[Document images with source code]
- - -

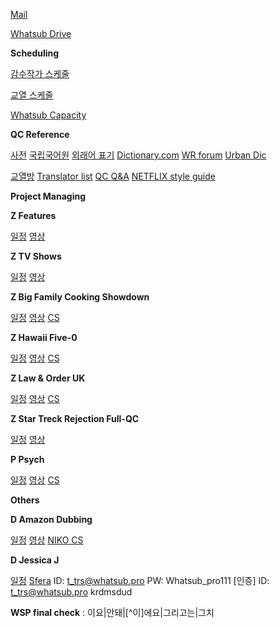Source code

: [Mail](https://mail.google.com/mail/u/0/#inbox)

[Whatsub Drive](https://drive.google.com/drive/folders/0B2p_xbVa5pPKYldlNzI2cmZUVms)

**Scheduling**

[감수작가 스케줄](https://docs.google.com/spreadsheets/d/1CHq1N8Z8_GqMzh6a8T2T9KfbWYbX7eR8tZp8bqnrw1w/edit#gid=707003860)

[교열 스케줄](https://calendar.google.com/calendar/render?cid=whatsub.pro_oscg9eps9oqhg2p6uf0ugbe5vk@group.calendar.google.com#main_7)

[Whatsub Capacity](https://docs.google.com/spreadsheets/d/1ztECr_g9DnkM4okBq-kVQf3y1mBTWNtYeDbmoZb6jHE/edit#gid=1973154832)

**QC Reference**

[사전](http://dic.naver.com/)     [국립국어원](http://www.korean.go.kr/)     [외래어 표기](http://www.korean.go.kr/front/foreignSpell/foreignSpellList.do?mn_id=96)   [Dictionary.com](http://www.dictionary.com/)    [WR forum](https://forum.wordreference.com/forums/english-only.6/)    [Urban Dic](http://www.urbandictionary.com/)

[교열방](https://drive.google.com/drive/folders/0By4zEHYUpn_TU0VsWnFFMWNBNXc)    [Translator list](https://docs.google.com/spreadsheets/d/1ryfudImPfWkEyMRB35vohPCtgNPdciM6pBd0KMgvT5E/edit?ts=59797343#gid=227314197)    [QC Q&A](https://docs.google.com/spreadsheets/d/1v_l7WGgOZcgWyS01Vx_kF78y3VwSkBPg2UZSkdKIyvU/edit#gid=1885597781)    [NETFLIX style guide](https://backlothelp.netflix.com/hc/en-us/articles/216001127-Korean-Timed-Text-Style-Guide)

**Project Managing**

**Z Features**

[일정](https://docs.google.com/spreadsheets/d/1Ys0zKaC88XJRjK9tDUlfZvPXA2_xy3Lh9_ak9BVe--I/edit#gid=0)   [영상](https://drive.google.com/drive/folders/0B-vkcfhGG7eNTzlyaUVCS2kwSmM)

**Z TV Shows**

[일정](https://docs.google.com/spreadsheets/d/1Ys0zKaC88XJRjK9tDUlfZvPXA2_xy3Lh9_ak9BVe--I/edit#gid=1896908836)  [영상](https://drive.google.com/drive/folders/0B-vkcfhGG7eNUHd4RjlQYWFFRlk) 

**Z Big Family Cooking Showdown**

[일정](https://docs.google.com/spreadsheets/d/1Ys0zKaC88XJRjK9tDUlfZvPXA2_xy3Lh9_ak9BVe--I/edit#gid=1615905348)  [영상](https://drive.google.com/drive/folders/0B-vkcfhGG7eNUHd4RjlQYWFFRlk)   [CS](https://docs.google.com/spreadsheets/d/1FPN9a6PlUPGsULXgBh8Xm1rsiRXYhdlnSY21yPlVaI0/edit)

**Z Hawaii Five-0**

[일정](https://docs.google.com/spreadsheets/d/1Ys0zKaC88XJRjK9tDUlfZvPXA2_xy3Lh9_ak9BVe--I/edit#gid=1530625459)  [영상](https://drive.google.com/drive/folders/0B-vkcfhGG7eNNjhNRGxEMnJ2NjQ)   [CS](https://docs.google.com/spreadsheets/d/1D97Xx2UgNnuXEqQeIK_8BTrS6T24Ek9biE_RhX6Z8oQ/edit#gid=1885597781)

**Z Law & Order UK**

[일정](https://docs.google.com/spreadsheets/d/1Ys0zKaC88XJRjK9tDUlfZvPXA2_xy3Lh9_ak9BVe--I/edit#gid=211895916)  [영상](https://drive.google.com/drive/folders/0B0siS3Tzt4T-YmxkRzVlVTlPZXc)    [CS](https://docs.google.com/spreadsheets/d/1c2KOWSPWaCrI96ueFBXqtrW2QhdDNEsZBw_kV4KVDXo/edit)

**Z Star Treck Rejection Full-QC**

[일정](https://docs.google.com/spreadsheets/d/1Ys0zKaC88XJRjK9tDUlfZvPXA2_xy3Lh9_ak9BVe--I/edit#gid=89803329)  [영상](https://drive.google.com/drive/folders/0B-vkcfhGG7eNVXdsVDlSYVdteVU)  

**P Psych**

[일정](https://docs.google.com/spreadsheets/d/1lvCjYEqesUxHHImn0LxwwnQlaabRhs4wOCd6mM0Xmdc/edit#gid=1833632281)  [영상](https://drive.google.com/drive/folders/0B0siS3Tzt4T-T1ZaNEI1SVNZQVE)  [CS](https://docs.google.com/spreadsheets/d/16Y49Tyg_1uEQ5bAoNWjg0S83R0XAnkLsLblBv_GnTxI/edit#gid=1885597781)



**Others**

**D Amazon Dubbing**

[일정](https://docs.google.com/spreadsheets/d/1-QrQt5oNZsXTXBS3MKE8pBEyEqv7_goIYIpeEWVJgto/edit#gid=0)   [영상](https://drive.google.com/drive/folders/0By4zEHYUpn_TeVlydHpXUEZsOWs)   [NIKO CS](https://docs.google.com/a/whatsub.pro/spreadsheets/d/1I5Y29yx_wYgFRECWZKxKEEKcswAnMV51dK5Ko1ivAJE/edit?usp=drive_web)

**D Jessica J**

[일정](https://docs.google.com/spreadsheets/d/1IWLCJ-8YVllEh9lvhA6DDuSMdGpRrxWPEunbxziv9EY/edit#gid=921010193)   [Sfera](https://www.sferastudios.com/)  ID: [t_trs@whatsub.pro](mailto:t_trs@whatsub.pro) PW: Whatsub_pro111  [인증] ID: [t_trs@whatsub.pro](mailto:t_trs@whatsub.pro)   krdmsdud





**WSP final check** : 이요|안돼|[^이]에요|그리고는|그치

- - -

In your copy, include no pictures, but set down every record exactly.

--- Answer box ---
Source code

: [Mail](https://mail.google.com/mail/u/0/#inbox)

[Whatsub Drive](https://drive.google.com/drive/folders/0B2p_xbVa5pPKYldlNzI2cmZUVms)

**Scheduling**

[감수작가 스케줄](https://docs.google.com/spreadsheets/d/1CHq1N8Z8_GqMzh6a8T2T9KfbWYbX7eR8tZp8bqnrw1w/edit#gid=707003860)

[교열 스케줄](https://calendar.google.com/calendar/render?cid=whatsub.pro_oscg9eps9oqhg2p6uf0ugbe5vk@group.calendar.google.com#main_7)

[Whatsub Capacity](https://docs.google.com/spreadsheets/d/1ztECr_g9DnkM4okBq-kVQf3y1mBTWNtYeDbmoZb6jHE/edit#gid=1973154832)

**QC Reference**

[사전](http://dic.naver.com/)     [국립국어원](http://www.korean.go.kr/)     [외래어 표기](http://www.korean.go.kr/front/foreignSpell/foreignSpellList.do?mn_id=96)   [Dictionary.com](http://www.dictionary.com/)    [WR forum](https://forum.wordreference.com/forums/english-only.6/)    [Urban Dic](http://www.urbandictionary.com/)

[교열방](https://drive.google.com/drive/folders/0By4zEHYUpn_TU0VsWnFFMWNBNXc)    [Translator list](https://docs.google.com/spreadsheets/d/1ryfudImPfWkEyMRB35vohPCtgNPdciM6pBd0KMgvT5E/edit?ts=59797343#gid=227314197)    [QC Q&A](https://docs.google.com/spreadsheets/d/1v_l7WGgOZcgWyS01Vx_kF78y3VwSkBPg2UZSkdKIyvU/edit#gid=1885597781)    [NETFLIX style guide](https://backlothelp.netflix.com/hc/en-us/articles/216001127-Korean-Timed-Text-Style-Guide)

**Project Managing**

**Z Features**

[일정](https://docs.google.com/spreadsheets/d/1Ys0zKaC88XJRjK9tDUlfZvPXA2_xy3Lh9_ak9BVe--I/edit#gid=0)   [영상](https://drive.google.com/drive/folders/0B-vkcfhGG7eNTzlyaUVCS2kwSmM)

**Z TV Shows**

[일정](https://docs.google.com/spreadsheets/d/1Ys0zKaC88XJRjK9tDUlfZvPXA2_xy3Lh9_ak9BVe--I/edit#gid=1896908836)  [영상](https://drive.google.com/drive/folders/0B-vkcfhGG7eNUHd4RjlQYWFFRlk) 

**Z Big Family Cooking Showdown**

[일정](https://docs.google.com/spreadsheets/d/1Ys0zKaC88XJRjK9tDUlfZvPXA2_xy3Lh9_ak9BVe--I/edit#gid=1615905348)  [영상](https://drive.google.com/drive/folders/0B-vkcfhGG7eNUHd4RjlQYWFFRlk)   [CS](https://docs.google.com/spreadsheets/d/1FPN9a6PlUPGsULXgBh8Xm1rsiRXYhdlnSY21yPlVaI0/edit)

**Z Hawaii Five-0**

[일정](https://docs.google.com/spreadsheets/d/1Ys0zKaC88XJRjK9tDUlfZvPXA2_xy3Lh9_ak9BVe--I/edit#gid=1530625459)  [영상](https://drive.google.com/drive/folders/0B-vkcfhGG7eNNjhNRGxEMnJ2NjQ)   [CS](https://docs.google.com/spreadsheets/d/1D97Xx2UgNnuXEqQeIK_8BTrS6T24Ek9biE_RhX6Z8oQ/edit#gid=1885597781)

**Z Law & Order UK**

[일정](https://docs.google.com/spreadsheets/d/1Ys0zKaC88XJRjK9tDUlfZvPXA2_xy3Lh9_ak9BVe--I/edit#gid=211895916)  [영상](https://drive.google.com/drive/folders/0B0siS3Tzt4T-YmxkRzVlVTlPZXc)    [CS](https://docs.google.com/spreadsheets/d/1c2KOWSPWaCrI96ueFBXqtrW2QhdDNEsZBw_kV4KVDXo/edit)

**Z Star Treck Rejection Full-QC**

[일정](https://docs.google.com/spreadsheets/d/1Ys0zKaC88XJRjK9tDUlfZvPXA2_xy3Lh9_ak9BVe--I/edit#gid=89803329)  [영상](https://drive.google.com/drive/folders/0B-vkcfhGG7eNVXdsVDlSYVdteVU)  

**P Psych**

[일정](https://docs.google.com/spreadsheets/d/1lvCjYEqesUxHHImn0LxwwnQlaabRhs4wOCd6mM0Xmdc/edit#gid=1833632281)  [영상](https://drive.google.com/drive/folders/0B0siS3Tzt4T-T1ZaNEI1SVNZQVE)  [CS](https://docs.google.com/spreadsheets/d/16Y49Tyg_1uEQ5bAoNWjg0S83R0XAnkLsLblBv_GnTxI/edit#gid=1885597781)



**Others**

**D Amazon Dubbing**

[일정](https://docs.google.com/spreadsheets/d/1-QrQt5oNZsXTXBS3MKE8pBEyEqv7_goIYIpeEWVJgto/edit#gid=0)   [영상](https://drive.google.com/drive/folders/0By4zEHYUpn_TeVlydHpXUEZsOWs)   [NIKO CS](https://docs.google.com/a/whatsub.pro/spreadsheets/d/1I5Y29yx_wYgFRECWZKxKEEKcswAnMV51dK5Ko1ivAJE/edit?usp=drive_web)

**D Jessica J**

[일정](https://docs.google.com/spreadsheets/d/1IWLCJ-8YVllEh9lvhA6DDuSMdGpRrxWPEunbxziv9EY/edit#gid=921010193)   [Sfera](https://www.sferastudios.com/)  ID: [t_trs@whatsub.pro](mailto:t_trs@whatsub.pro) PW: Whatsub_pro111  [인증] ID: [t_trs@whatsub.pro](mailto:t_trs@whatsub.pro)   krdmsdud





**WSP final check** : 이요|안돼|[^이]에요|그리고는|그치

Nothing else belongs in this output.